■ **Supplied material**
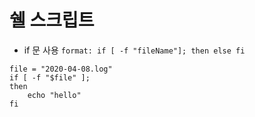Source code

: # 쉘 스크립트

- if 문 사용
`format: if [ -f "fileName"]; then else fi`
```shell script
file = "2020-04-08.log"
if [ -f "$file" ];
then
    echo "hello"
fi
```
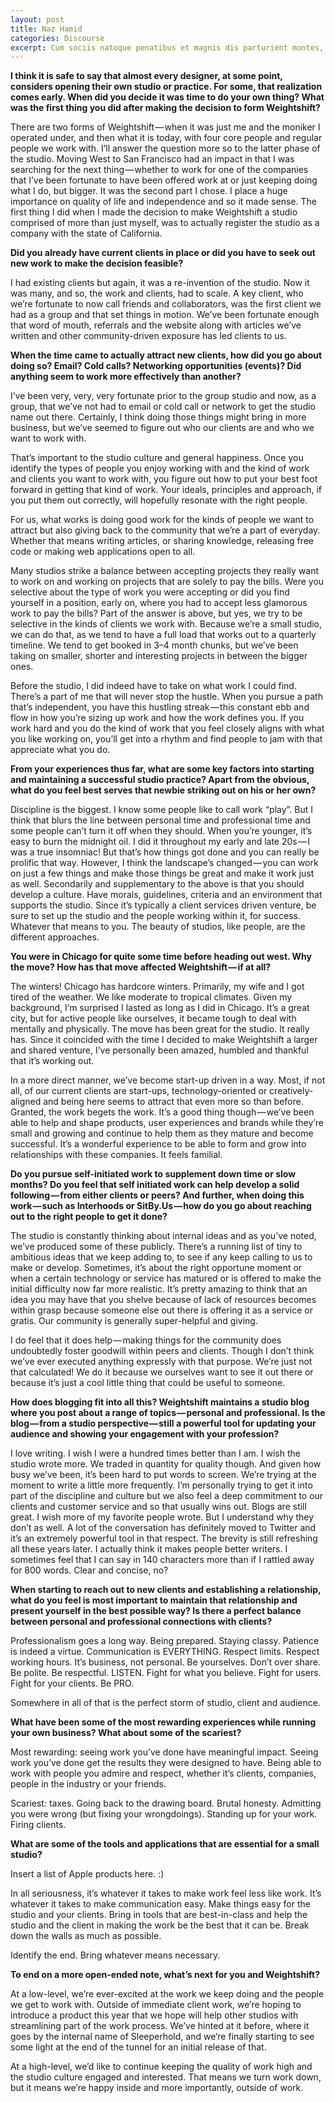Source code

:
 ```yaml
---
layout: post
title: Naz Hamid
categories: Discourse
excerpt: Cum sociis natoque penatibus et magnis dis parturient montes, nascetur ridiculus mus.
---
```


**I think it is safe to say that almost every designer, at some point, considers opening their own studio or practice. For some, that realization comes early. When did you decide it was time to do your own thing? What was the first thing you did after making the decision to form Weightshift?**

There are two forms of Weightshift — when it was just me and the moniker I operated under, and then what it is today, with four core people and regular people we work with. I’ll answer the question more so to the latter phase of the studio. Moving West to San Francisco had an impact in that I was searching for the next thing — whether to work for one of the companies that I’ve been fortunate to have been offered work at or just keeping doing what I do, but bigger. It was the second part I chose. I place a huge importance on quality of life and independence and so it made sense. The first thing I did when I made the decision to make Weightshift a studio comprised of more than just myself, was to actually register the studio as a company with the state of California.

**Did you already have current clients in place or did you have to seek out new work to make the decision feasible?**

I had existing clients but again, it was a re-invention of the studio. Now it was many, and so, the work and clients, had to scale. A key client, who we’re fortunate to now call friends and collaborators, was the first client we had as a group and that set things in motion. We’ve been fortunate enough that word of mouth, referrals and the website along with articles we’ve written and other community-driven exposure has led clients to us.

**When the time came to actually attract new clients, how did you go about doing so? Email? Cold calls? Networking opportunities (events)? Did anything seem to work more effectively than another?**

I’ve been very, very, very fortunate prior to the group studio and now, as a group, that we’ve not had to email or cold call or network to get the studio name out there. Certainly, I think doing those things might bring in more business, but we’ve seemed to figure out who our clients are and who we want to work with.

That’s important to the studio culture and general happiness. Once you identify the types of people you enjoy working with and the kind of work and clients you want to work with, you figure out how to put your best foot forward in getting that kind of work. Your ideals, principles and approach, if you put them out correctly, will hopefully resonate with the right people.

For us, what works is doing good work for the kinds of people we want to attract but also giving back to the community that we’re a part of everyday. Whether that means writing articles, or sharing knowledge, releasing free code or making web applications open to all.

Many studios strike a balance between accepting projects they really want to work on and working on projects that are solely to pay the bills. Were you selective about the type of work you were accepting or did you find yourself in a position, early on, where you had to accept less glamorous work to pay the bills?
Part of the answer is above, but yes, we try to be selective in the kinds of clients we work with. Because we’re a small studio, we can do that, as we tend to have a full load that works out to a quarterly timeline. We tend to get booked in 3–4 month chunks, but we’ve been taking on smaller, shorter and interesting projects in between the bigger ones.

Before the studio, I did indeed have to take on what work I could find. There’s a part of me that will never stop the hustle. When you pursue a path that’s independent, you have this hustling streak — this constant ebb and flow in how you’re sizing up work and how the work defines you. If you work hard and you do the kind of work that you feel closely aligns with what you like working on, you’ll get into a rhythm and find people to jam with that appreciate what you do.

**From your experiences thus far, what are some key factors into starting and maintaining a successful studio practice? Apart from the obvious, what do you feel best serves that newbie striking out on his or her own?**

Discipline is the biggest. I know some people like to call work “play”. But I think that blurs the line between personal time and professional time and some people can’t turn it off when they should. When you’re younger, it’s easy to burn the midnight oil. I did it throughout my early and late 20s — I was a true insomniac! But that’s how things got done and you can really be prolific that way. However, I think the landscape’s changed — you can work on just a few things and make those things be great and make it work just as well.
Secondarily and supplementary to the above is that you should develop a culture. Have morals, guidelines, criteria and an environment that supports the studio. Since it’s typically a client services driven venture, be sure to set up the studio and the people working within it, for success. Whatever that means to you. The beauty of studios, like people, are the different approaches.

**You were in Chicago for quite some time before heading out west. Why the move? How has that move affected Weightshift — if at all?**

The winters! Chicago has hardcore winters. Primarily, my wife and I got tired of the weather. We like moderate to tropical climates. Given my background, I’m surprised I lasted as long as I did in Chicago. It’s a great city, but for active people like ourselves, it became tough to deal with mentally and physically.
The move has been great for the studio. It really has. Since it coincided with the time I decided to make Weightshift a larger and shared venture, I’ve personally been amazed, humbled and thankful that it’s working out.

In a more direct manner, we’ve become start-up driven in a way. Most, if not all, of our current clients are start-ups, technology-oriented or creatively-aligned and being here seems to attract that even more so than before. Granted, the work begets the work. It’s a good thing though — we’ve been able to help and shape products, user experiences and brands while they’re small and growing and continue to help them as they mature and become successful. It’s a wonderful experience to be able to form and grow into relationships with these companies. It feels familial.

**Do you pursue self-initiated work to supplement down time or slow months? Do you feel that self initiated work can help develop a solid following — from either clients or peers? And further, when doing this work — such as Interhoods or SitBy.Us — how do you go about reaching out to the right people to get it done?**

The studio is constantly thinking about internal ideas and as you’ve noted, we’ve produced some of these publicly. There’s a running list of tiny to ambitious ideas that we keep adding to, to see if any keep calling to us to make or develop. Sometimes, it’s about the right opportune moment or when a certain technology or service has matured or is offered to make the initial difficulty now far more realistic. It’s pretty amazing to think that an idea you may have that you shelve because of lack of resources becomes within grasp because someone else out there is offering it as a service or gratis. Our community is generally super-helpful and giving.

I do feel that it does help — making things for the community does undoubtedly foster goodwill within peers and clients. Though I don’t think we’ve ever executed anything expressly with that purpose. We’re just not that calculated! We do it because we ourselves want to see it out there or because it’s just a cool little thing that could be useful to someone.

**How does blogging fit into all this? Weightshift maintains a studio blog where you post about a range of topics — personal and professional. Is the blog — from a studio perspective — still a powerful tool for updating your audience and showing your engagement with your profession?**

I love writing. I wish I were a hundred times better than I am. I wish the studio wrote more. We traded in quantity for quality though. And given how busy we’ve been, it’s been hard to put words to screen. We’re trying at the moment to write a little more frequently. I’m personally trying to get it into part of the discipline and culture but we also feel a deep commitment to our clients and customer service and so that usually wins out.
Blogs are still great. I wish more of my favorite people wrote. But I understand why they don’t as well. A lot of the conversation has definitely moved to Twitter and it’s an extremely powerful tool in that respect. The brevity is still refreshing all these years later. I actually think it makes people better writers. I sometimes feel that I can say in 140 characters more than if I rattled away for 800 words. Clear and concise, no?

**When starting to reach out to new clients and establishing a relationship, what do you feel is most important to maintain that relationship and present yourself in the best possible way? Is there a perfect balance between personal and professional connections with clients?**

Professionalism goes a long way. Being prepared. Staying classy. Patience is indeed a virtue. Communication is EVERYTHING. Respect limits. Respect working hours. It’s business, not personal. Be yourselves. Don’t over share. Be polite. Be respectful. LISTEN. Fight for what you believe. Fight for users. Fight for your clients. Be PRO.

Somewhere in all of that is the perfect storm of studio, client and audience.

**What have been some of the most rewarding experiences while running your own business? What about some of the scariest?**

Most rewarding: seeing work you’ve done have meaningful impact. Seeing work you’ve done get the results they were designed to have. Being able to work with people you admire and respect, whether it’s clients, companies, people in the industry or your friends.

Scariest: taxes. Going back to the drawing board. Brutal honesty. Admitting you were wrong (but fixing your wrongdoings). Standing up for your work. Firing clients.

**What are some of the tools and applications that are essential for a small studio?**

Insert a list of Apple products here. :)

In all seriousness, it’s whatever it takes to make work feel less like work. It’s whatever it takes to make communication easy. Make things easy for the studio and your clients. Bring in tools that are best-in-class and help the studio and the client in making the work be the best that it can be. Break down the walls as much as possible.

Identify the end. Bring whatever means necessary.

**To end on a more open-ended note, what’s next for you and Weightshift?**

At a low-level, we’re ever-excited at the work we keep doing and the people we get to work with. Outside of immediate client work, we’re hoping to introduce a product this year that we hope will help other studios with streamlining part of the work process. We’ve hinted at it before, where it goes by the internal name of Sleeperhold, and we’re finally starting to see some light at the end of the tunnel for an initial release of that.

At a high-level, we’d like to continue keeping the quality of work high and the studio culture engaged and interested. That means we turn work down, but it means we’re happy inside and more importantly, outside of work.
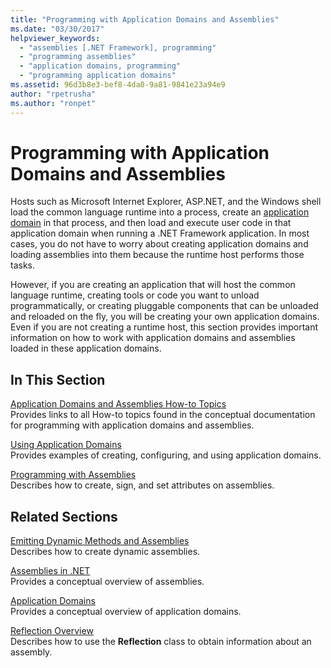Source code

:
 ```yaml
---
title: "Programming with Application Domains and Assemblies"
ms.date: "03/30/2017"
helpviewer_keywords: 
  - "assemblies [.NET Framework], programming"
  - "programming assemblies"
  - "application domains, programming"
  - "programming application domains"
ms.assetid: 96d3b8e3-bef8-4da0-9a81-9841e23a94e9
author: "rpetrusha"
ms.author: "ronpet"
---
```

# Programming with Application Domains and Assemblies

Hosts such as Microsoft Internet Explorer, ASP.NET, and the Windows shell load the common language runtime into a process, create an [application domain](application-domains.md) in that process, and then load and execute user code in that application domain when running a .NET Framework application. In most cases, you do not have to worry about creating application domains and loading assemblies into them because the runtime host performs those tasks.  
  
However, if you are creating an application that will host the common language runtime, creating tools or code you want to unload programmatically, or creating pluggable components that can be unloaded and reloaded on the fly, you will be creating your own application domains. Even if you are not creating a runtime host, this section provides important information on how to work with application domains and assemblies loaded in these application domains.  
  
## In This Section  

[Application Domains and Assemblies How-to Topics](application-domains-and-assemblies-how-to-topics.md)  
Provides links to all How-to topics found in the conceptual documentation for programming with application domains and assemblies.  
  
[Using Application Domains](use.md)  
Provides examples of creating, configuring, and using application domains.  
  
[Programming with Assemblies](../../standard/assembly/program.md)  
Describes how to create, sign, and set attributes on assemblies.  
  
## Related Sections  

[Emitting Dynamic Methods and Assemblies](../reflection-and-codedom/emitting-dynamic-methods-and-assemblies.md)  
Describes how to create dynamic assemblies.  
  
[Assemblies in .NET](../../standard/assembly/index.md)  
Provides a conceptual overview of assemblies.  
  
[Application Domains](application-domains.md)  
Provides a conceptual overview of application domains.  
  
[Reflection Overview](../reflection-and-codedom/reflection.md)  
Describes how to use the **Reflection** class to obtain information about an assembly.
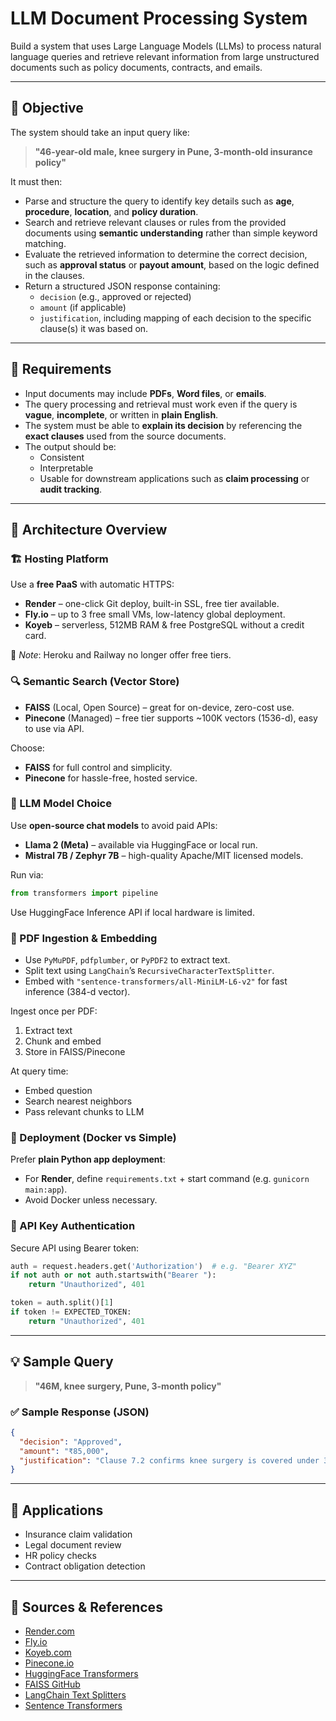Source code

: 
# LLM Document Processing System

Build a system that uses Large Language Models (LLMs) to process natural language queries and retrieve relevant information from large unstructured documents such as policy documents, contracts, and emails.

---

## 🚀 Objective

The system should take an input query like:

> **"46-year-old male, knee surgery in Pune, 3-month-old insurance policy"**

It must then:

- Parse and structure the query to identify key details such as **age**, **procedure**, **location**, and **policy duration**.
- Search and retrieve relevant clauses or rules from the provided documents using **semantic understanding** rather than simple keyword matching.
- Evaluate the retrieved information to determine the correct decision, such as **approval status** or **payout amount**, based on the logic defined in the clauses.
- Return a structured JSON response containing:
  - `decision` (e.g., approved or rejected)
  - `amount` (if applicable)
  - `justification`, including mapping of each decision to the specific clause(s) it was based on.

---

## 📄 Requirements

- Input documents may include **PDFs**, **Word files**, or **emails**.
- The query processing and retrieval must work even if the query is **vague**, **incomplete**, or written in **plain English**.
- The system must be able to **explain its decision** by referencing the **exact clauses** used from the source documents.
- The output should be:
  - Consistent
  - Interpretable
  - Usable for downstream applications such as **claim processing** or **audit tracking**.

---

## 🔧 Architecture Overview

### 🏗 Hosting Platform

Use a **free PaaS** with automatic HTTPS:

- **Render** – one-click Git deploy, built-in SSL, free tier available.
- **Fly.io** – up to 3 free small VMs, low-latency global deployment.
- **Koyeb** – serverless, 512MB RAM & free PostgreSQL without a credit card.

🛑 _Note_: Heroku and Railway no longer offer free tiers.

### 🔍 Semantic Search (Vector Store)

- **FAISS** (Local, Open Source) – great for on-device, zero-cost use.
- **Pinecone** (Managed) – free tier supports ~100K vectors (1536-d), easy to use via API.

Choose:
- **FAISS** for full control and simplicity.
- **Pinecone** for hassle-free, hosted service.

### 🧠 LLM Model Choice

Use **open-source chat models** to avoid paid APIs:

- **Llama 2 (Meta)** – available via HuggingFace or local run.
- **Mistral 7B / Zephyr 7B** – high-quality Apache/MIT licensed models.

Run via:
```python
from transformers import pipeline
```
Use HuggingFace Inference API if local hardware is limited.

### 📄 PDF Ingestion & Embedding

- Use `PyMuPDF`, `pdfplumber`, or `PyPDF2` to extract text.
- Split text using `LangChain`’s `RecursiveCharacterTextSplitter`.
- Embed with `"sentence-transformers/all-MiniLM-L6-v2"` for fast inference (384-d vector).

Ingest once per PDF:
1. Extract text
2. Chunk and embed
3. Store in FAISS/Pinecone

At query time:
- Embed question
- Search nearest neighbors
- Pass relevant chunks to LLM

### 🚀 Deployment (Docker vs Simple)

Prefer **plain Python app deployment**:
- For **Render**, define `requirements.txt` + start command (e.g. `gunicorn main:app`).
- Avoid Docker unless necessary.

### 🔐 API Key Authentication

Secure API using Bearer token:

```python
auth = request.headers.get('Authorization')  # e.g. "Bearer XYZ"
if not auth or not auth.startswith("Bearer "):
    return "Unauthorized", 401

token = auth.split()[1]
if token != EXPECTED_TOKEN:
    return "Unauthorized", 401
```

---

## 💡 Sample Query

> **"46M, knee surgery, Pune, 3-month policy"**

### ✅ Sample Response (JSON)

```json
{
  "decision": "Approved",
  "amount": "₹85,000",
  "justification": "Clause 7.2 confirms knee surgery is covered under 3-month-old active policies. Location and age criteria matched."
}
```

---

## 🧠 Applications

- Insurance claim validation
- Legal document review
- HR policy checks
- Contract obligation detection

---

## 🧾 Sources & References

- [Render.com](https://render.com)
- [Fly.io](https://fly.io)
- [Koyeb.com](https://www.koyeb.com)
- [Pinecone.io](https://www.pinecone.io)
- [HuggingFace Transformers](https://huggingface.co/docs/transformers/index)
- [FAISS GitHub](https://github.com/facebookresearch/faiss)
- [LangChain Text Splitters](https://docs.langchain.com/docs/components/text-splitters/)
- [Sentence Transformers](https://www.sbert.net/)
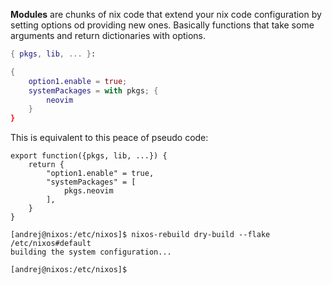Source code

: **Modules** are chunks of nix code that extend your nix code configuration by setting options od providing new ones. Basically functions that take some arguments and return dictionaries with options.
```nix
{ pkgs, lib, ... }:

{
	option1.enable = true;
	systemPackages = with pkgs; {
		neovim
	}
}
```
This is equivalent to this peace of pseudo code:
```
export function({pkgs, lib, ...}) {
	return {
		"option1.enable" = true,
		"systemPackages" = [
			pkgs.neovim
		],
	}
}
```
```
[andrej@nixos:/etc/nixos]$ nixos-rebuild dry-build --flake /etc/nixos#default
building the system configuration...

[andrej@nixos:/etc/nixos]$ 
```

■ **Assignment**
Copy out every line of the records that the string "criteria" appears in.

■ **Answer section**
Secondarily and supplementary to the above is that you should develop a culture. Have morals, guidelines, criteria and an environment that supports the studio. Since it’s typically a client services driven venture, be sure to set up the studio and the people working within it, for success. Whatever that means to you. The beauty of studios, like people, are the different approaches.
  "justification": "Clause 7.2 confirms knee surgery is covered under 3-month-old active policies. Location and age criteria matched."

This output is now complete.